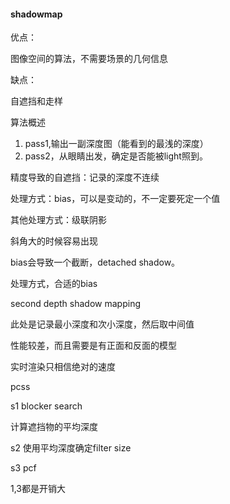 #### shadowmap

优点：

图像空间的算法，不需要场景的几何信息

缺点：

自遮挡和走样

算法概述

1. pass1,输出一副深度图（能看到的最浅的深度）
2. pass2，从眼睛出发，确定是否能被light照到。



精度导致的自遮挡：记录的深度不连续

处理方式：bias，可以是变动的，不一定要死定一个值

其他处理方式：级联阴影

斜角大的时候容易出现

bias会导致一个截断，detached shadow。

处理方式，合适的bias



second depth shadow mapping

此处是记录最小深度和次小深度，然后取中间值

性能较差，而且需要是有正面和反面的模型



实时渲染只相信绝对的速度



pcss

s1 blocker search

计算遮挡物的平均深度

s2 使用平均深度确定filter size

s3 pcf

1,3都是开销大



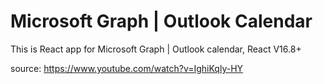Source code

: # Microsoft Graph | Outlook Calendar

This is React app for Microsoft Graph | Outlook calendar, 
React V16.8+

source: https://www.youtube.com/watch?v=IghiKqly-HY
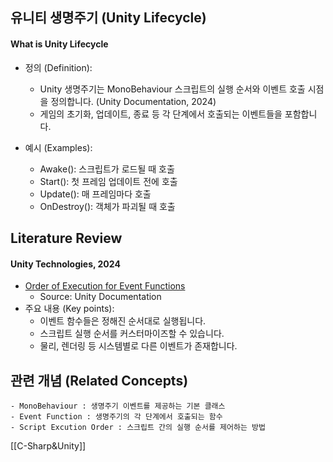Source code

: 
## 유니티 생명주기 (Unity Lifecycle)

#### What is Unity Lifecycle

- 정의 (Definition):
	- Unity 생명주기는 MonoBehaviour 스크립트의 실행 순서와 이벤트 호출 시점을 정의합니다. (Unity Documentation, 2024)
	- 게임의 초기화, 업데이트, 종료 등 각 단계에서 호출되는 이벤트들을 포함합니다.

- 예시 (Examples):
	- Awake(): 스크립트가 로드될 때 호출
	- Start(): 첫 프레임 업데이트 전에 호출
	- Update(): 매 프레임마다 호출
	- OnDestroy(): 객체가 파괴될 때 호출

## Literature Review

#### Unity Technologies, 2024
- [Order of Execution for Event Functions](https://docs.unity3d.com/Manual/ExecutionOrder.html)
	- Source: Unity Documentation
- 주요 내용 (Key points):
	- 이벤트 함수들은 정해진 순서대로 실행됩니다.
	- 스크립트 실행 순서를 커스터마이즈할 수 있습니다.
	- 물리, 렌더링 등 시스템별로 다른 이벤트가 존재합니다.

## 관련 개념 (Related Concepts)

	- MonoBehaviour : 생명주기 이벤트를 제공하는 기본 클래스
	- Event Function : 생명주기의 각 단계에서 호출되는 함수
	- Script Excution Order : 스크립트 간의 실행 순서를 제어하는 방법 

[[C-Sharp&Unity]]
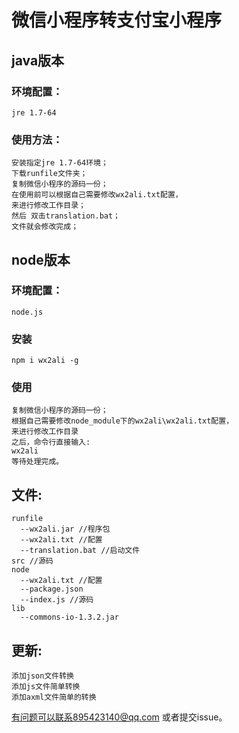 # 微信小程序转支付宝小程序 #
## java版本 ##
### 环境配置： ###
	jre 1.7-64
### 使用方法： ###
	安装指定jre 1.7-64环境；
	下载runfile文件夹；
	复制微信小程序的源码一份；
	在使用前可以根据自己需要修改wx2ali.txt配置，
	来进行修改工作目录；
	然后 双击translation.bat；
	文件就会修改完成；
## node版本 ##
### 环境配置： ###
	node.js
### 安装 ###
	npm i wx2ali -g
### 使用 ###
	复制微信小程序的源码一份；
	根据自己需要修改node_module下的wx2ali\wx2ali.txt配置，
	来进行修改工作目录
	之后，命令行直接输入:
	wx2ali
	等待处理完成。
	
## 文件: ##
	runfile
	  --wx2ali.jar //程序包
	  --wx2ali.txt //配置
	  --translation.bat //启动文件
	src	//源码
	node
	  --wx2ali.txt //配置
 	  --package.json
	  --index.js //源码
	lib 
	  --commons-io-1.3.2.jar
	  
## 更新: ##
	添加json文件转换
	添加js文件简单转换
	添加axml文件简单的转换
	
有问题可以联系895423140@qq.com 或者提交issue。
	
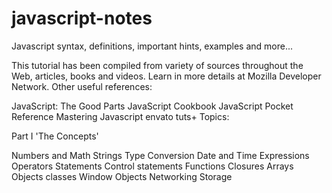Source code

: # javascript-notes



Javascript syntax, definitions, important hints, examples and more...

This tutorial has been compiled from variety of sources throughout the Web, articles, books and videos. Learn in more details at Mozilla Developer Network.
Other useful references:

JavaScript: The Good Parts
JavaScript Cookbook
JavaScript Pocket Reference
Mastering Javascript
envato tuts+
Topics:

Part I 'The Concepts'

Numbers and Math
Strings
Type Conversion
Date and Time
Expressions
Operators
Statements
Control statements
Functions
Closures
Arrays
Objects
classes
Window Objects
Networking
Storage
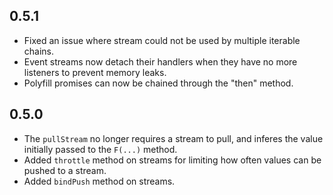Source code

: ## 0.5.1
* Fixed an issue where stream could not be used by multiple iterable chains.
* Event streams now detach their handlers when they have no more listeners to prevent memory leaks.
* Polyfill promises can now be chained through the "then" method.

## 0.5.0
* The `pullStream` no longer requires a stream to pull, and inferes the value initially passed to the `F(...)` method.
* Added `throttle` method on streams for limiting how often values can be pushed to a stream.
* Added `bindPush` method on streams.
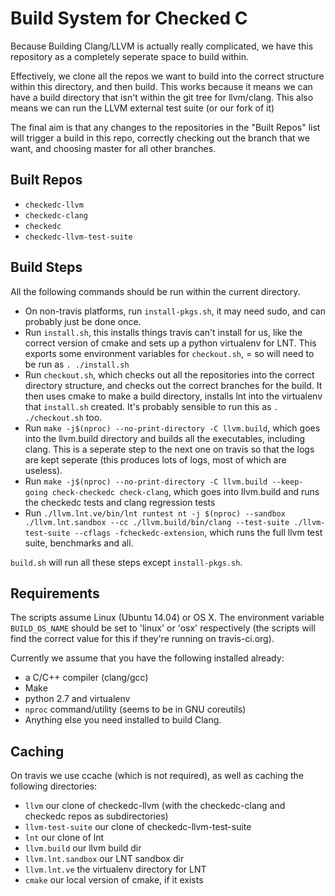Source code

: # Build System for Checked C

Because Building Clang/LLVM is actually really complicated, we have
this repository as a completely seperate space to build within.

Effectively, we clone all the repos we want to build into the correct
structure within this directory, and then build. This works because it means we can
have a build directory that isn't within the git tree for llvm/clang. This also means
we can run the LLVM external test suite (or our fork of it)

The final aim is that any changes to the repositories in the "Built Repos" list
will trigger a build in this repo, correctly checking out the branch that we want,
and choosing master for all other branches.

## Built Repos

- `checkedc-llvm`
- `checkedc-clang`
- `checkedc`
- `checkedc-llvm-test-suite`

## Build Steps

All the following commands should be run within the current directory.

- On non-travis platforms, run `install-pkgs.sh`, it may need sudo, and can probably just be done once.
- Run `install.sh`, this installs things travis can't install for us, like the correct version of cmake
  and sets up a python virtualenv for LNT. This exports some environment variables for `checkout.sh`, =
  so will need to be run as `. ./install.sh`
- Run `checkout.sh`, which checks out all the repositories into the correct directory structure, and
  checks out the correct branches for the build. It then uses cmake to make a build directory, installs lnt
  into the virtualenv that `install.sh` created. It's probably sensible to run this as `. ./checkout.sh` too.
- Run `make -j$(nproc) --no-print-directory -C llvm.build`, which goes into the llvm.build directory
  and builds all the executables, including clang. This is a seperate step to the next one on travis so
  that the logs are kept seperate (this produces lots of logs, most of which are useless).
- Run `make -j$(nproc) --no-print-directory -C llvm.build --keep-going check-checkedc check-clang`,
  which goes into llvm.build and runs the checkedc tests and clang regression tests
- Run `./llvm.lnt.ve/bin/lnt runtest nt -j $(nproc) --sandbox ./llvm.lnt.sandbox --cc ./llvm.build/bin/clang --test-suite ./llvm-test-suite --cflags -fcheckedc-extension`,
  which runs the full llvm test suite, benchmarks and all.

`build.sh` will run all these steps except `install-pkgs.sh`.

## Requirements

The scripts assume Linux (Ubuntu 14.04) or OS X. The environment variable
`BUILD_OS_NAME` should be set to 'linux' or 'osx' respectively
(the scripts will find the correct value for this if they're running on travis-ci.org).

Currently we assume that you have the following installed already:
- a C/C++ compiler (clang/gcc)
- Make
- python 2.7 and virtualenv
- `nproc` command/utility (seems to be in GNU coreutils)
- Anything else you need installed to build Clang.

## Caching

On travis we use ccache (which is not required), as well as caching the following directories:

- `llvm` our clone of checkedc-llvm (with the checkedc-clang and checkedc repos as subdirectories)
- `llvm-test-suite` our clone of checkedc-llvm-test-suite
- `lnt` our clone of lnt
- `llvm.build` our llvm build dir
- `llvm.lnt.sandbox` our LNT sandbox dir
- `llvm.lnt.ve` the virtualenv directory for LNT
- `cmake` our local version of cmake, if it exists
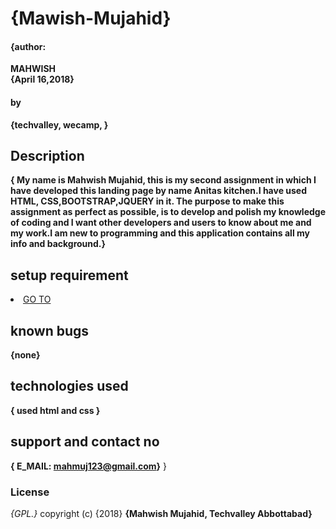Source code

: # {Mawish-Mujahid}
#### {author:
**MAHWISH  
  {April 16,2018}**
#### by
**{techvalley,
wecamp,
}**
## Description
**{
  My name is Mahwish Mujahid, this is my second assignment in which I have developed this landing page by name Anitas kitchen.I have used HTML, CSS,BOOTSTRAP,JQUERY in it. The purpose to make this assignment as perfect as possible, is to develop and polish my knowledge of coding and I want other developers and users to know about me and my work.I am new to programming and this application contains all my info and background.}**
  ## setup requirement
<li>
 <a href="https://github.com/MAHI-M/2nd-assignment-We-Camp-.git">GO TO</a>

 ## known bugs
 **{none}**
 ## technologies used
 **{
   used html and css
 }**
 ## support and contact no
 **{
   E_MAIL: mahmuj123@gmail.com}**
 }
 ### License
 *{GPL.}*
 copyright (c) {2018} **{Mahwish Mujahid, Techvalley Abbottabad}**

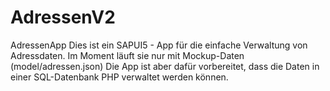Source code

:# AdressenV2
AdressenApp
Dies ist ein SAPUI5 - App für die einfache Verwaltung von Adressdaten.
Im Moment läuft sie nur mit Mockup-Daten (model/adressen.json)
Die App ist aber dafür vorbereitet, dass die Daten in einer SQL-Datenbank PHP verwaltet werden können.
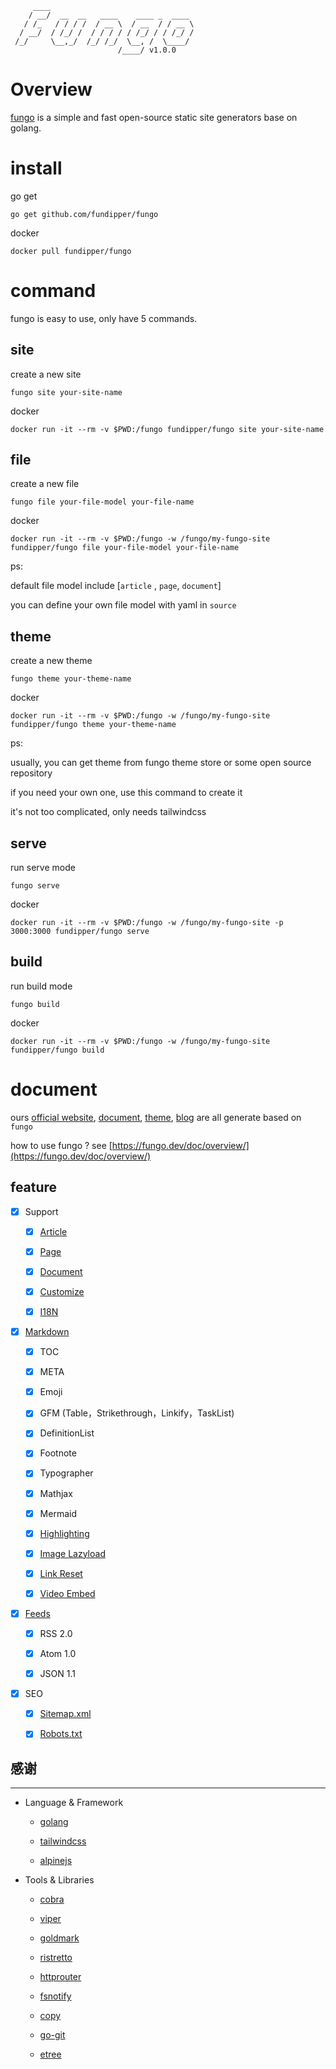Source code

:          ____
        / __/  __  __   ____    ____ _  ____
       / /_   / / / /  / __ \  / __  / / __ \
      / __/  / /_/ /  / / / / / /_/ / / /_/ /
     /_/     \__,_/  /_/ /_/  \__, /  \____/
                            /____/ v1.0.0

# Overview

[fungo](https://fungo.dev/ "fungo") is a simple and fast open-source static site generators base on golang.

# install

go get

    go get github.com/fundipper/fungo

docker

    docker pull fundipper/fungo

# command

fungo is easy to use, only have 5 commands.

## site

create a new site

    fungo site your-site-name

docker

    docker run -it --rm -v $PWD:/fungo fundipper/fungo site your-site-name

## file

create a new file

    fungo file your-file-model your-file-name

docker

    docker run -it --rm -v $PWD:/fungo -w /fungo/my-fungo-site fundipper/fungo file your-file-model your-file-name

ps:

default file model include [`article` , `page`, `document`]

you can define your own file model with yaml in `source`

## theme

create a new theme

    fungo theme your-theme-name

docker

    docker run -it --rm -v $PWD:/fungo -w /fungo/my-fungo-site fundipper/fungo theme your-theme-name

ps:

usually, you can get theme from fungo theme store or some open source repository

if you need your own one, use this command to create it

it's not too complicated, only needs tailwindcss

## serve

run serve mode

    fungo serve

docker

    docker run -it --rm -v $PWD:/fungo -w /fungo/my-fungo-site -p 3000:3000 fundipper/fungo serve

## build

run build mode

    fungo build

docker

    docker run -it --rm -v $PWD:/fungo -w /fungo/my-fungo-site fundipper/fungo build

# document

ours [official website](https://fungo.dev/), [document](https://fungo.dev/doc/overview/), [theme](https://fungo.dev/theme/), [blog](https://fungo.dev/post/) are all generate based on `fungo`

how to use fungo ? see [https://fungo.dev/doc/overview/](https://fungo.dev/doc/overview/)

## feature

- [x] Support

  - [x] [Article](https://fungo.dev/doc/create/article/)

  - [x] [Page](https://fungo.dev/doc/create/page/)

  - [x] [Document](https://fungo.dev/doc/create/document/)

  - [x] [Customize](https://fungo.dev/doc/create/customize/)

  - [x] [I18N](https://fungo.dev/doc/create/i18n/)

- [x] [Markdown](https://fungo.dev/doc/config/site/markdown/)

  - [x] TOC

  - [x] META

  - [x] Emoji

  - [x] GFM (Table，Strikethrough，Linkify，TaskList)

  - [x] DefinitionList

  - [x] Footnote

  - [x] Typographer

  - [x] Mathjax

  - [x] Mermaid

  - [x] [Highlighting](https://fungo.dev/doc/config/site/highlighting/)

  - [x] [Image Lazyload](https://fungo.dev/doc/config/site/image/)

  - [x] [Link Reset](https://fungo.dev/doc/config/site/link/)

  - [x] [Video Embed](https://fungo.dev/doc/config/site/video/)

- [x] [Feeds](https://fungo.dev/doc/config/site/feeds/)

  - [x] RSS 2.0

  - [x] Atom 1.0

  - [x] JSON 1.1

- [x] SEO

  - [x] [Sitemap.xml](https://fungo.dev/doc/config/site/sitemap/)

  - [x] [Robots.txt](https://fungo.dev/doc/config/site/robots/)

## 感谢

---

- Language & Framework

  - [golang](https://go.dev/)

  - [tailwindcss](https://www.tailwindcss.com/)

  - [alpinejs](https://alpinejs.dev/)

- Tools & Libraries

  - [cobra](https://github.com/spf13/cobra)

  - [viper](https://github.com/spf13/viper)

  - [goldmark](https://github.com/yuin/goldmark)

  - [ristretto](https://github.com/dgraph-io/ristretto)

  - [httprouter](https://github.com/julienschmidt/httprouter)

  - [fsnotify](https://github.com/fsnotify/fsnotify)

  - [copy](https://github.com/otiai10/copy)

  - [go-git](https://github.com/go-git/go-git)

  - [etree](https://github.com/beevik/etree)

============================================================

Where the listing above has a line with "for Checked C", start there, and output every line exactly through the line with "All the following", which is also included.

: # Build System for Checked C

Because Building Clang/LLVM is actually really complicated, we have
this repository as a completely seperate space to build within.

Effectively, we clone all the repos we want to build into the correct
structure within this directory, and then build. This works because it means we can
have a build directory that isn't within the git tree for llvm/clang. This also means
we can run the LLVM external test suite (or our fork of it)

The final aim is that any changes to the repositories in the "Built Repos" list
will trigger a build in this repo, correctly checking out the branch that we want,
and choosing master for all other branches.

## Built Repos

- `checkedc-llvm`
- `checkedc-clang`
- `checkedc`
- `checkedc-llvm-test-suite`

## Build Steps

All the following commands should be run within the current directory.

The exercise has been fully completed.